▸ **WORK ORDER**
Check every line of the records below for the string "Courses" and copy the ones that have it.

▸ **INPUT RECORDS**
*****

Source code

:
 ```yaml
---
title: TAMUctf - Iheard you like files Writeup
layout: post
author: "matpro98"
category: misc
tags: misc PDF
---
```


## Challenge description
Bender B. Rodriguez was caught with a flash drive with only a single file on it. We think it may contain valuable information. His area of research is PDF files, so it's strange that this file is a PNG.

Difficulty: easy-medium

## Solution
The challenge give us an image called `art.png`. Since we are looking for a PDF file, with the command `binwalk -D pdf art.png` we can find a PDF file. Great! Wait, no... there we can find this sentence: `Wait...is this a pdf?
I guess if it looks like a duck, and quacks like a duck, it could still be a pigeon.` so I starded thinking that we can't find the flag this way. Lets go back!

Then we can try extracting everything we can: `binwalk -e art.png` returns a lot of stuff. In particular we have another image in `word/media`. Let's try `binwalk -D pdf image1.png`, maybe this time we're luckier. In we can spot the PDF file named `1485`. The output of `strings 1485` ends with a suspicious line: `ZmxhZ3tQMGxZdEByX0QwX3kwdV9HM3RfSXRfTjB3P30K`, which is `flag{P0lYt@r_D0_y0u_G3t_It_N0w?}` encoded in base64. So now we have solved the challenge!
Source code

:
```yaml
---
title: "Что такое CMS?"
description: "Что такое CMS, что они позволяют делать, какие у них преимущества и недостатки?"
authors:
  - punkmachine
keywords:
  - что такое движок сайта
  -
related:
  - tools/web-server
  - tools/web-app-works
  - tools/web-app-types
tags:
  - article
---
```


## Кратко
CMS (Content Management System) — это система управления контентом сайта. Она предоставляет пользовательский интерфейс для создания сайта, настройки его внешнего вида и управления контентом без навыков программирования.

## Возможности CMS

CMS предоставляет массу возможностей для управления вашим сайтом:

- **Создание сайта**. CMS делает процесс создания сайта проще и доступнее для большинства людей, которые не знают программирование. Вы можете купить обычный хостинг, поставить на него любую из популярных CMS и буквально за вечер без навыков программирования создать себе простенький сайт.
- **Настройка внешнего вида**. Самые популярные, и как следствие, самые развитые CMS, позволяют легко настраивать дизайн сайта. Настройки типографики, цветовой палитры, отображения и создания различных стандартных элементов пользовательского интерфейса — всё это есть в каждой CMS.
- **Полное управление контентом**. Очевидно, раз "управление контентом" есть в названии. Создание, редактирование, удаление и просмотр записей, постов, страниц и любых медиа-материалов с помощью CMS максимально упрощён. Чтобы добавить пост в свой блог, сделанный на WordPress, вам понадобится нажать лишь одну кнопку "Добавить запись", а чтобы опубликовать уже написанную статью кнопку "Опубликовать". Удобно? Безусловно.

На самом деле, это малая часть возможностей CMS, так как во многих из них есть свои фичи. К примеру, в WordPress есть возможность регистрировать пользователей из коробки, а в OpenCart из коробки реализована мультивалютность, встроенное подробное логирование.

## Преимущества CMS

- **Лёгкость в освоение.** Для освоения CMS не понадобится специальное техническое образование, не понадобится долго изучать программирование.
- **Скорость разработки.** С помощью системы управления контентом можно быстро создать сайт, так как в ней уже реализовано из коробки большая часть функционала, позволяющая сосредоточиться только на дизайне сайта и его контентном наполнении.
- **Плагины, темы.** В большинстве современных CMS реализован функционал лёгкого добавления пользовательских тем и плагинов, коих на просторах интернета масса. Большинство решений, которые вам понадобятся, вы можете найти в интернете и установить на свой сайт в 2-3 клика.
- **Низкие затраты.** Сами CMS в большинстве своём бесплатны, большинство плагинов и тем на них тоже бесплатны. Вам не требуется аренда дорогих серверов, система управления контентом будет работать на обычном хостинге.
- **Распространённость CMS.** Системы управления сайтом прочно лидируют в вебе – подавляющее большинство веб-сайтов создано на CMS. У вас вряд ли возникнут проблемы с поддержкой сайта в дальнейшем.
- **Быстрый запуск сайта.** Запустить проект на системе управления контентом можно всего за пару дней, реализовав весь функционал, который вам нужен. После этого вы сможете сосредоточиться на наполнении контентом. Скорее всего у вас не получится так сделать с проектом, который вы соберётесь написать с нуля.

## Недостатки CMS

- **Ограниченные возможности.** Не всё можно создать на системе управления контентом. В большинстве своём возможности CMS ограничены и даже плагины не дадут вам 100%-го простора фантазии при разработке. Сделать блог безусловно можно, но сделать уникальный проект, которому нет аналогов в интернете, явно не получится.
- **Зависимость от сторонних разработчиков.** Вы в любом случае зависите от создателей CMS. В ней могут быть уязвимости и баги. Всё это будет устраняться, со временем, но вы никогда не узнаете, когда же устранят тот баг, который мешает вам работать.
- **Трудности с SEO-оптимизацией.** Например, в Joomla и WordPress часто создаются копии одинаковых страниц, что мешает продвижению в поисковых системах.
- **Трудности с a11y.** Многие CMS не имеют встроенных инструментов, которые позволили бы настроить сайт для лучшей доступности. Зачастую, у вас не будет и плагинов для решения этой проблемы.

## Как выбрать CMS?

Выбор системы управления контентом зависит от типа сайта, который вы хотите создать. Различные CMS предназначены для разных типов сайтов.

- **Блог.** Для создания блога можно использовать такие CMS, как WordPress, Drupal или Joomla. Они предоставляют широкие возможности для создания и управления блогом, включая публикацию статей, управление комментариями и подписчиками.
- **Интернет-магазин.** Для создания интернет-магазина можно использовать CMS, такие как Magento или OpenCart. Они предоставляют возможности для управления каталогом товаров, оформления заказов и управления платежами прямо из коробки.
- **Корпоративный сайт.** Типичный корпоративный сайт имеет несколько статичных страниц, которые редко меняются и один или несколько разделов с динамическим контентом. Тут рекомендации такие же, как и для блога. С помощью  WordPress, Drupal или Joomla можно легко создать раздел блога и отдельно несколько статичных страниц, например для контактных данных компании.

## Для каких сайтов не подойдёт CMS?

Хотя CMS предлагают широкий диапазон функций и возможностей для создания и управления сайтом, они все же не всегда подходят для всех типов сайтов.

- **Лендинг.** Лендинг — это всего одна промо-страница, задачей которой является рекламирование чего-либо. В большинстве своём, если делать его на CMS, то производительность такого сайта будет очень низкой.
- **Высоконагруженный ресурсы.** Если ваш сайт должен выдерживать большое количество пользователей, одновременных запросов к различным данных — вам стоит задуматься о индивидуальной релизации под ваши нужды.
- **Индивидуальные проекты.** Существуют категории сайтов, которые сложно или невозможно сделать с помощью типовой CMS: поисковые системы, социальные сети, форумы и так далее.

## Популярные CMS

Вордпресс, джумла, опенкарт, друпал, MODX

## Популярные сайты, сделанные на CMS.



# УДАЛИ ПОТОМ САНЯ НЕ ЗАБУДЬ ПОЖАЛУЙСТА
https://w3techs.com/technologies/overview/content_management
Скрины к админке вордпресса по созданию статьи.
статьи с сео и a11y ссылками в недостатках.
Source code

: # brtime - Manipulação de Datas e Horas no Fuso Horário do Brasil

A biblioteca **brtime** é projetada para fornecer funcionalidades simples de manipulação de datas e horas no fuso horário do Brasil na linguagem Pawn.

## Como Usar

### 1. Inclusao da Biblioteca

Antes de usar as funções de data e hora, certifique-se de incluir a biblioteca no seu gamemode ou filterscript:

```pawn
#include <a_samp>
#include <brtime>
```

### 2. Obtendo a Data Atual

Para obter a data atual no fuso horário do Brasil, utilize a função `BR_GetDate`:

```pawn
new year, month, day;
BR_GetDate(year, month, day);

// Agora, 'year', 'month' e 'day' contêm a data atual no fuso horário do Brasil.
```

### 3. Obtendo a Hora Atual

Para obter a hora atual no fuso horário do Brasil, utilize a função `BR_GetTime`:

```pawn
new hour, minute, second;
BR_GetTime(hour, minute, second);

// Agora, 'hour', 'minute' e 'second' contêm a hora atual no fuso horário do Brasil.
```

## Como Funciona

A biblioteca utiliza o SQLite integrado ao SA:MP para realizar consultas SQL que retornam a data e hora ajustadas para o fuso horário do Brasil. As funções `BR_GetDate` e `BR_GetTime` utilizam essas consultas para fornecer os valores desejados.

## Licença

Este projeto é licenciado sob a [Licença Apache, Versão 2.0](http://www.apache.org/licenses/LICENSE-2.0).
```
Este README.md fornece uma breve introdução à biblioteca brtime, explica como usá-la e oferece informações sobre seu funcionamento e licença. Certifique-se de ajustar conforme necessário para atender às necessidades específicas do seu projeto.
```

*****

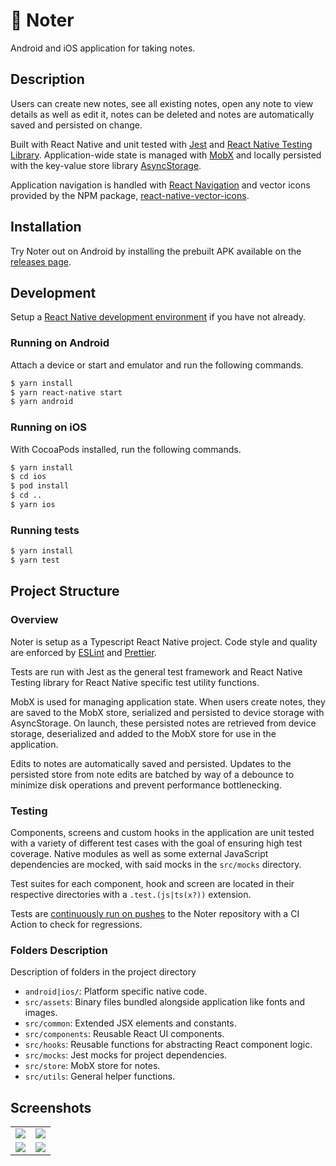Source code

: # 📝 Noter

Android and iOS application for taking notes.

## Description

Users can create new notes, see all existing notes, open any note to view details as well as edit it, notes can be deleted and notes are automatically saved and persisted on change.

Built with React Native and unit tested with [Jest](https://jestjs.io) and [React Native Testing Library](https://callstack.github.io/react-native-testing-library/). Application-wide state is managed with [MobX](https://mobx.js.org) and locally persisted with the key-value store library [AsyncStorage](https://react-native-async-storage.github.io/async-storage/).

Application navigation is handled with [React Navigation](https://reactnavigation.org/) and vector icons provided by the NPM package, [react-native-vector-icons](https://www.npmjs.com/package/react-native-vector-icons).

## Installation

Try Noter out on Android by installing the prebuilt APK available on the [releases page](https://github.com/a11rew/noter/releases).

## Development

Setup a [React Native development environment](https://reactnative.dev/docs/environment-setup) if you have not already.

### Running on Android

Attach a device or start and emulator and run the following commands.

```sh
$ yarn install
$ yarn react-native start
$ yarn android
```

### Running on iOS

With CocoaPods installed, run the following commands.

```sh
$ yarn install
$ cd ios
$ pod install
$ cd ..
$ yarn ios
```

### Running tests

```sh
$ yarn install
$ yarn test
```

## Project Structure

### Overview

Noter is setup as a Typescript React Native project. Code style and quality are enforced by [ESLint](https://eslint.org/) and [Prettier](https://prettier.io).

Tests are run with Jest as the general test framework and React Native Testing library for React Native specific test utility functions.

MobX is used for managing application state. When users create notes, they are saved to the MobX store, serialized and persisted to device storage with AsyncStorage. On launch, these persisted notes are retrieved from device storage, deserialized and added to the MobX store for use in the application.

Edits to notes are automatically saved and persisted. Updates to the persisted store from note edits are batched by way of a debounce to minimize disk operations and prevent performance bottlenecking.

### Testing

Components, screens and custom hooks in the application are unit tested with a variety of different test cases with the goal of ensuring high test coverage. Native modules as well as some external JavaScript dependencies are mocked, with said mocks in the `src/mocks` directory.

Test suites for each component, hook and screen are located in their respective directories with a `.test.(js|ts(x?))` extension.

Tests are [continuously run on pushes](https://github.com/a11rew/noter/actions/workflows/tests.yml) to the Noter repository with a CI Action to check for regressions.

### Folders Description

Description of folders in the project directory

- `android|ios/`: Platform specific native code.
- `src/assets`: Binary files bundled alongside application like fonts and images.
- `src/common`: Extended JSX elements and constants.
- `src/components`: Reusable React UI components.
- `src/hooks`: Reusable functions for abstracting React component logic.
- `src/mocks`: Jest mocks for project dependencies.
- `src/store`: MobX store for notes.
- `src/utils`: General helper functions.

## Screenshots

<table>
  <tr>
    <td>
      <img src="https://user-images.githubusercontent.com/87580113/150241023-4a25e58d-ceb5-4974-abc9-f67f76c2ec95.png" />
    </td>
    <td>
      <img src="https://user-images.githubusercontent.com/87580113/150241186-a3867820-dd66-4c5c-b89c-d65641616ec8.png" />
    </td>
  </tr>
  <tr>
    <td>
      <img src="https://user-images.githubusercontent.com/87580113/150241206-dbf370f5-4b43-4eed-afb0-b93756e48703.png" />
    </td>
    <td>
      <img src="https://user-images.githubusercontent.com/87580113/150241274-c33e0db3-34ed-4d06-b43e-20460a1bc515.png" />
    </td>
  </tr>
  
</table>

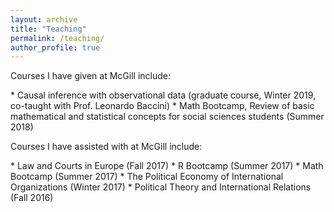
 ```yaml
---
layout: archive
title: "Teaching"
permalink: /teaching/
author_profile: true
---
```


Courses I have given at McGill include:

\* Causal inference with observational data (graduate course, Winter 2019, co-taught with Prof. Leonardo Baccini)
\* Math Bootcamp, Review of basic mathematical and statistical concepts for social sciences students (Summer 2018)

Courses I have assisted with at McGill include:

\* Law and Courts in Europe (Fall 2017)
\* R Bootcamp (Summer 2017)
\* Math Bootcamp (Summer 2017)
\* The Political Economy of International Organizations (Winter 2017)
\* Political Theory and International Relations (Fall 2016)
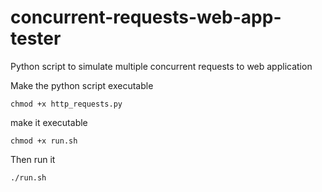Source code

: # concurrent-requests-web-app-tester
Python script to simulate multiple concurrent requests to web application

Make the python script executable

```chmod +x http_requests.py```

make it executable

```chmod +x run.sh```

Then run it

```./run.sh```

*****

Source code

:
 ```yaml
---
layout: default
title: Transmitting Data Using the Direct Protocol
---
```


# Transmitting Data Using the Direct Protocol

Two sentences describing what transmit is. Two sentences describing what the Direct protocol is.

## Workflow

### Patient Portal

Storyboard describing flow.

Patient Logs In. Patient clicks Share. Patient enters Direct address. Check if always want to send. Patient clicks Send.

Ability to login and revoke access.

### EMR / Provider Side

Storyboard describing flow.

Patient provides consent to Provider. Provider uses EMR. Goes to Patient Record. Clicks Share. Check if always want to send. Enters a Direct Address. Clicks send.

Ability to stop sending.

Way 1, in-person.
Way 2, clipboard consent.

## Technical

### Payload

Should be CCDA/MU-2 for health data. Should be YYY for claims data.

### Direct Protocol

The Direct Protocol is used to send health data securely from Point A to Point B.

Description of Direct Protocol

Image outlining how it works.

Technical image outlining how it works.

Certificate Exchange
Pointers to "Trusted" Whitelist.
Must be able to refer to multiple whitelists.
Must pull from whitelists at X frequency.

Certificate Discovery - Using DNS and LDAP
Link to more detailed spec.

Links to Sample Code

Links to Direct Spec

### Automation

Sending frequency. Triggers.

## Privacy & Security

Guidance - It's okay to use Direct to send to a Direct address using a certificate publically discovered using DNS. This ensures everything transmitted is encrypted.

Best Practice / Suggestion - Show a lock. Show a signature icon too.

*****

▸ **ANSWER SECTION**
Courses I have given at McGill include:
Courses I have assisted with at McGill include:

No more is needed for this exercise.